LME Head Says China Traders Don't Know What They Buy in Boom

  • `I don't think most people who trade it know,' says Jones
  • Volumes in China's commodity futures `phenomenal,' CEO says

The head of the world’s largest metals exchange said while volumes in China’s commodity futures markets have become phenomenal, it’s possible some traders don’t even know what it is they are buying or selling.

“Why should steel rebar be one of the world’s most actively-traded futures contracts?” Garry Jones, chief executive officer of the London Metal Exchange, said at a conference in Singapore on Wednesday. “I don’t think most people who trade it know what it is.”

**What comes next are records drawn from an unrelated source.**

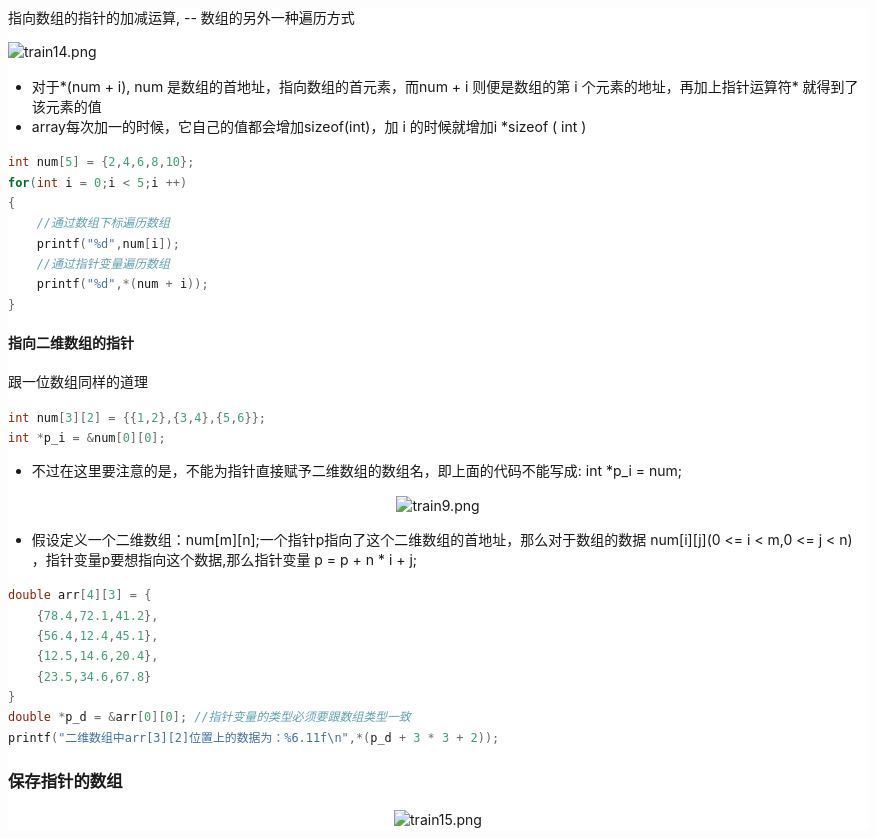 指向数组的指针的加减运算,  -- 数组的另外一种遍历方式

![train14.png](https://upload-images.jianshu.io/upload_images/9140378-29428f6b9449104d.png?imageMogr2/auto-orient/strip%7CimageView2/2/w/1240)

+ 对于*(num + i), num 是数组的首地址，指向数组的首元素，而num + i 则便是数组的第 i 个元素的地址，再加上指针运算符* 就得到了该元素的值
+ array每次加一的时候，它自己的值都会增加sizeof(int)，加 i 的时候就增加i *sizeof ( int )

```c
int num[5] = {2,4,6,8,10};
for(int i = 0;i < 5;i ++)
{
    //通过数组下标遍历数组
    printf("%d",num[i]);
    //通过指针变量遍历数组
    printf("%d",*(num + i));
}
```

#### 指向二维数组的指针

跟一位数组同样的道理

```c
int num[3][2] = {{1,2},{3,4},{5,6}};
int *p_i = &num[0][0];
```

+ 不过在这里要注意的是，不能为指针直接赋予二维数组的数组名，即上面的代码不能写成: int *p_i = num;

<div align="center">

![train9.png](https://upload-images.jianshu.io/upload_images/9140378-261b27c28b07feab.png?imageMogr2/auto-orient/strip%7CimageView2/2/w/1240)

</div>

+ 假设定义一个二维数组：num[m][n];一个指针p指向了这个二维数组的首地址，那么对于数组的数据 num[i][j](0 <= i < m,0 <= j < n) ，指针变量p要想指向这个数据,那么指针变量 p = p + n * i + j;

```c
double arr[4][3] = {
    {78.4,72.1,41.2},
    {56.4,12.4,45.1},
    {12.5,14.6,20.4},
    {23.5,34.6,67.8}
}
double *p_d = &arr[0][0]; //指针变量的类型必须要跟数组类型一致
printf("二维数组中arr[3][2]位置上的数据为：%6.11f\n",*(p_d + 3 * 3 + 2));
```

### 保存指针的数组

<div align="center">

![train15.png](https://upload-images.jianshu.io/upload_images/9140378-f25fae78ce0cba15.png?imageMogr2/auto-orient/strip%7CimageView2/2/w/1240)

</div>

Trading of commodity futures in China from steel reinforcement bars -- a benchmark product used in construction -- to iron ore, coking coal and cotton has ballooned this month on an unprecedented surge in retail investor interest. The jump in volumes has stunned global markets, according to Morgan Stanley, while eliciting concern from Goldman Sachs Group Inc. Exchanges in Asia’s top economy including in Shanghai have announced a series of measures this month to cool the frenzy, and said more steps may follow.

‘High Velocity’

“If you look at the client base of most Chinese exchanges, it’s heavily retail-focused,” Jones said on a panel discussion addressing commodities and risk management in China. The exchanges there “have very high retail participation. They have a very high velocity of trading,” he said.

China’s investors have been honing in on raw materials amid signs of a pickup in demand after policy makers added stimulus and the property market rebounded. The speculative activities will be vulnerable to a sharp reversal, once the upward price momentum wanes, according to BMI Research, a unit of Fitch Group, drawing parallels with a rally, followed by a slump, in Chinese equities last year.

China’s latest speculative spike has stunned global markets, Morgan Stanley analysts including Tom Price and Joel Crane said in an e-mailed note this week. Goldman Sachs has said it was concerned about the surge in speculative trading in iron ore, adding daily volumes were so large that they sometimes exceeded annual imports.